First Apache Beam meetup in London

Last week, Datatonic organised the first Apache Beam meetup in London, working together with Qubit and Google to educate and spark discussions in the area of data engineering and more specifically: Apache Beam.

Beam history and resources

Apache Beam started as Dataflow within Google and builds upon Google’s experience of building distributed data processing pipelines, with projects like FlumeJava and MillWheel.

They started developing Dataflow / Beam to make previously written pipelines more portable, so moving to new engines or environments wouldn’t necessarily involve rewriting well-written and tested business logic. In 2015, Google released the Dataflow Model paper and in 2016 the project was submitted to the Apache software foundation resulting in the Apache Beam project.

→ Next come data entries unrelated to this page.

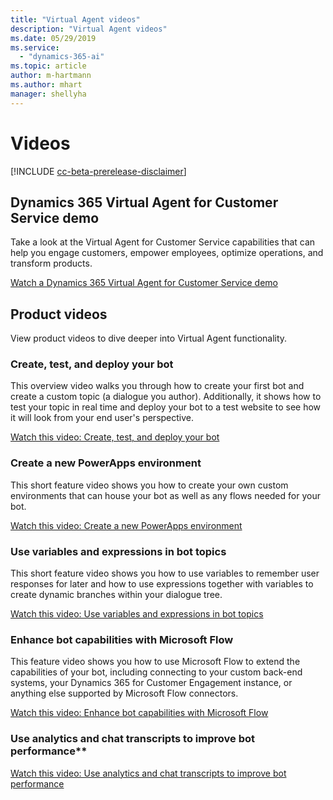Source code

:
 ```yaml
---
title: "Virtual Agent videos"
description: "Virtual Agent videos"
ms.date: 05/29/2019
ms.service:
  - "dynamics-365-ai"
ms.topic: article
author: m-hartmann
ms.author: mhart
manager: shellyha
---
```


# Videos 

[!INCLUDE [cc-beta-prerelease-disclaimer](../includes/cc-beta-prerelease-disclaimer.md)]

## Dynamics 365 Virtual Agent for Customer Service demo

Take a look at the Virtual Agent for Customer Service capabilities that can help you engage customers, empower employees, optimize operations, and transform products. 

[Watch a Dynamics 365 Virtual Agent for Customer Service demo](https://www.youtube.com/watch?v=Pk-AVqQPUg8)

## Product videos

View product videos to dive deeper into Virtual Agent functionality. 

### Create, test, and deploy your bot

This overview video walks you through how to create your first bot and create a custom topic (a dialogue you author). Additionally, it shows how to test your topic in real time and deploy your bot to a test website to see how it will look from your end user's perspective. 

[Watch this video: Create, test, and deploy your bot](https://go.microsoft.com/fwlink/?linkid=2062988)
   
### Create a new PowerApps environment

This short feature video shows you how to create your own custom environments that can house your bot as well as any flows needed for your bot. 

[Watch this video: Create a new PowerApps environment](https://go.microsoft.com/fwlink/?linkid=2079331)
   
### Use variables and expressions in bot topics

This short feature video shows you how to use variables to remember user responses for later and how to use expressions together with variables to create dynamic branches within your dialogue tree. 

[Watch this video: Use variables and expressions in bot topics](http://go.microsoft.com/fwlink/?linkid=2063539)
   
### Enhance bot capabilities with Microsoft Flow

This feature video shows you how to use Microsoft Flow to extend the capabilities of your bot, including connecting to your custom back-end systems, your Dynamics 365 for Customer Engagement instance, or anything else supported by Microsoft Flow connectors. 

[Watch this video: Enhance bot capabilities with Microsoft Flow](https://go.microsoft.com/fwlink/?linkid=2079323)
   
### Use analytics and chat transcripts to improve bot performance**

[Watch this video: Use analytics and chat transcripts to improve bot performance](https://go.microsoft.com/fwlink/?linkid=2063181)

One of the main characteristics that discerns Beam from other data processing frameworks is the fact that the processing logic (written using the Beam SDK) is independent of the runner (how the system actually does the relevant processing), making the code portable. For those interested, an overview of the different runners and their capabilities can be found here: Beam Capability Matrix. This makes it possible to run Beam code on your existing on-prem Spark cluster if your company hasn’t signed off on Cloud technologies, and also allows you to future-proof your code in case you want to move to a managed cloud service (e.g. Google Cloud Dataflow - which is the name of Google’s managed Beam runner).

Beam is currently being used at scale by Spotify,  Qubit, and others, and we are sure more will follow.

If you want to get started using Apache Beam, have a look at some of the relevant resources at the bottom of the blogpost!


Since we at Datatonic are quite excited about this new technology, and see interest with our clients for Beam as well, we wanted to build a community to share experience and learn from experts and each other, so we set up a meetup. For the first event we invited three experts to talk about Beam-related topics!

Talk 1: Apache Beam primer

Victor Kotai [LinkedIn, Twitter], software engineer at Qubit, gave an introductory glance at Beam. It went through some of the Beam concepts like the different transforms, and how Beam handles time. The session ended with some code examples and how this translates into a pipeline. This allowed us to get everyone on a similar level before digging deeper. (Although the attending audience was pretty advanced already!)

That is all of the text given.